Complete step by step solution:
We need to find the square root of 300 divided by the square root of 6.
Square root of 300 is defined as $\sqrt{300}$. Square root of 6 is defined as $\sqrt{6}$.
We have to solve the answer of $\dfrac{\sqrt{300}}{\sqrt{6}}$. We know the theorem of indices
\[{{a}^{\dfrac{1}{n}}}=\sqrt[n]{a}\]. Putting value 2 we get \[{{a}^{\dfrac{1}{2}}}=\sqrt{a}\]. The main part in the root is a fraction.

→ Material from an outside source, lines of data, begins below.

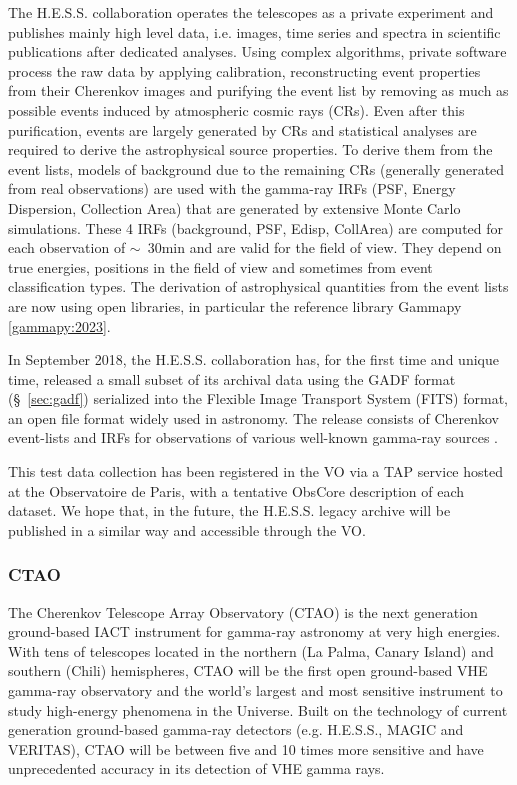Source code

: \documentclass[11pt,a4paper]{ivoa}
\begin{document}
The H.E.S.S. collaboration operates the telescopes as a private experiment and publishes mainly high level data,
i.e. images, time series and spectra in scientific publications after dedicated analyses. Using complex algorithms,
private software process the raw data by applying calibration, reconstructing event properties from their Cherenkov
images and purifying the event list by removing as much as possible events induced by atmospheric cosmic rays (CRs). Even
after this purification, events are largely generated by CRs and statistical analyses are required to derive
the astrophysical source properties. To derive them from the event lists, models of background due to the remaining CRs
(generally generated from real observations) are used with the gamma-ray IRFs (PSF, Energy Dispersion, Collection Area)
that are generated by extensive Monte Carlo simulations. These 4 IRFs (background, PSF, Edisp, CollArea) are computed
for each observation of $\sim$~30min and are valid for the field of view. They depend on true energies, positions in the
field of view and sometimes from event classification types. The derivation of astrophysical quantities from
the event lists are now using open libraries, in particular the reference library Gammapy \ref{gammapy:2023}.

In September 2018, the H.E.S.S. collaboration has, for the first time and unique time, released a small subset of its
archival data using the GADF format (\S~\ref{sec:gadf}) serialized into the Flexible Image Transport System (FITS) format,
an open file format widely used in astronomy. The release consists of Cherenkov event-lists and IRFs for observations of
various well-known gamma-ray sources \citep{hess-zenodo.1421098}.

This test data collection has been registered in the VO via a TAP service hosted at the Observatoire de Paris, with a
tentative ObsCore description of each dataset. We hope that, in the future, the H.E.S.S. legacy archive will be published
in a similar way and accessible through the VO.

\subsubsection{CTAO}
\label{sec:ctao}

The Cherenkov Telescope Array Observatory (CTAO) is the next generation ground-based IACT instrument for gamma-ray astronomy
at very high energies. With tens of telescopes located in the northern (La Palma, Canary Island)
and southern (Chili) hemispheres, CTAO will be the  first open ground-based VHE gamma-ray observatory and the world’s
largest and most sensitive instrument to study  high-energy phenomena in the Universe. Built on the technology of current
generation ground-based gamma-ray detectors (e.g. H.E.S.S., MAGIC and VERITAS), CTAO will be between five and 10 times
more sensitive and have unprecedented accuracy  in its detection of VHE gamma rays.
\end{document}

For a general fraction $\dfrac{p}{q}$, the root of the whole thing works as separately taken roots of denominator and the numerator.
So, \[\dfrac{\sqrt{p}}{\sqrt{q}}=\sqrt{\dfrac{p}{q}}\].
This means we need to find the answer of $\sqrt{\dfrac{300}{6}}$ instead of finding \[\sqrt{300}\]
and $\sqrt{6}$.
Now we find the division where $\dfrac{300}{6}=50$. So, $\sqrt{\dfrac{300}{6}}=\sqrt{50}$
For $\sqrt{50}$, the prime factorisation of 50 will be
$\begin{align}
& 2\left| \!{\underline {\,
50 \,}} \right. \\
& 5\left| \!{\underline {\,
25 \,}} \right. \\
& 5\left| \!{\underline {\,
5 \,}} \right. \\
& 1\left| \!{\underline {\,
1 \,}} \right. \\
\end{align}$
Therefore, $\sqrt{50}=\sqrt{2\times 5\times 5}=5\sqrt{2}$.
The simplified value of the square root $\dfrac{\sqrt{300}}{\sqrt{6}}$ is $5\sqrt{2}$.

Note: The thing we need to remember is that in normal cases of finding roots we find two values for square roots. But in this case, we only found and used positive results. We didn’t consider the negative part as the sign of the root was already provided as positive. If it was told to find a root of $50$, then we would have taken both positive and negative values.